[Entries shown]

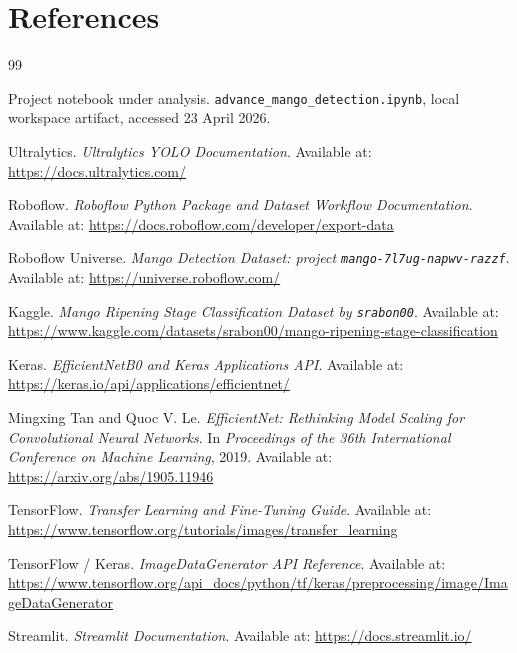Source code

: \documentclass[12pt,a4paper]{article}
\begin{document}
\section{References}
\begin{thebibliography}{99}

Project notebook under analysis.
\newblock \texttt{advance\_mango\_detection.ipynb}, local workspace artifact, accessed 23 April 2026.

Ultralytics.
\newblock \emph{Ultralytics YOLO Documentation}.
\newblock Available at: \url{https://docs.ultralytics.com/}

Roboflow.
\newblock \emph{Roboflow Python Package and Dataset Workflow Documentation}.
\newblock Available at: \url{https://docs.roboflow.com/developer/export-data}

Roboflow Universe.
\newblock \emph{Mango Detection Dataset: project \texttt{mango-7l7ug-napwv-razzf}}.
\newblock Available at: \url{https://universe.roboflow.com/}

Kaggle.
\newblock \emph{Mango Ripening Stage Classification Dataset by \texttt{srabon00}}.
\newblock Available at: \url{https://www.kaggle.com/datasets/srabon00/mango-ripening-stage-classification}

Keras.
\newblock \emph{EfficientNetB0 and Keras Applications API}.
\newblock Available at: \url{https://keras.io/api/applications/efficientnet/}

Mingxing Tan and Quoc V. Le.
\newblock \emph{EfficientNet: Rethinking Model Scaling for Convolutional Neural Networks}.
\newblock In \emph{Proceedings of the 36th International Conference on Machine Learning}, 2019.
\newblock Available at: \url{https://arxiv.org/abs/1905.11946}

TensorFlow.
\newblock \emph{Transfer Learning and Fine-Tuning Guide}.
\newblock Available at: \url{https://www.tensorflow.org/tutorials/images/transfer_learning}

TensorFlow / Keras.
\newblock \emph{ImageDataGenerator API Reference}.
\newblock Available at: \url{https://www.tensorflow.org/api_docs/python/tf/keras/preprocessing/image/ImageDataGenerator}

Streamlit.
\newblock \emph{Streamlit Documentation}.
\newblock Available at: \url{https://docs.streamlit.io/}

\end{thebibliography}
\end{document}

[/Entries shown]

* [Exercise objective]: Your copy of the entries must be exact and must contain no pictures.

* [Finished exercise]:
Source code

: \documentclass[12pt,a4paper]{article}
\begin{document}
\section{References}
\begin{thebibliography}{99}

Project notebook under analysis.
\newblock \texttt{advance\_mango\_detection.ipynb}, local workspace artifact, accessed 23 April 2026.

Ultralytics.
\newblock \emph{Ultralytics YOLO Documentation}.
\newblock Available at: \url{https://docs.ultralytics.com/}

Roboflow.
\newblock \emph{Roboflow Python Package and Dataset Workflow Documentation}.
\newblock Available at: \url{https://docs.roboflow.com/developer/export-data}

Roboflow Universe.
\newblock \emph{Mango Detection Dataset: project \texttt{mango-7l7ug-napwv-razzf}}.
\newblock Available at: \url{https://universe.roboflow.com/}

Kaggle.
\newblock \emph{Mango Ripening Stage Classification Dataset by \texttt{srabon00}}.
\newblock Available at: \url{https://www.kaggle.com/datasets/srabon00/mango-ripening-stage-classification}

Keras.
\newblock \emph{EfficientNetB0 and Keras Applications API}.
\newblock Available at: \url{https://keras.io/api/applications/efficientnet/}

Mingxing Tan and Quoc V. Le.
\newblock \emph{EfficientNet: Rethinking Model Scaling for Convolutional Neural Networks}.
\newblock In \emph{Proceedings of the 36th International Conference on Machine Learning}, 2019.
\newblock Available at: \url{https://arxiv.org/abs/1905.11946}

TensorFlow.
\newblock \emph{Transfer Learning and Fine-Tuning Guide}.
\newblock Available at: \url{https://www.tensorflow.org/tutorials/images/transfer_learning}

TensorFlow / Keras.
\newblock \emph{ImageDataGenerator API Reference}.
\newblock Available at: \url{https://www.tensorflow.org/api_docs/python/tf/keras/preprocessing/image/ImageDataGenerator}

Streamlit.
\newblock \emph{Streamlit Documentation}.
\newblock Available at: \url{https://docs.streamlit.io/}

\end{thebibliography}
\end{document}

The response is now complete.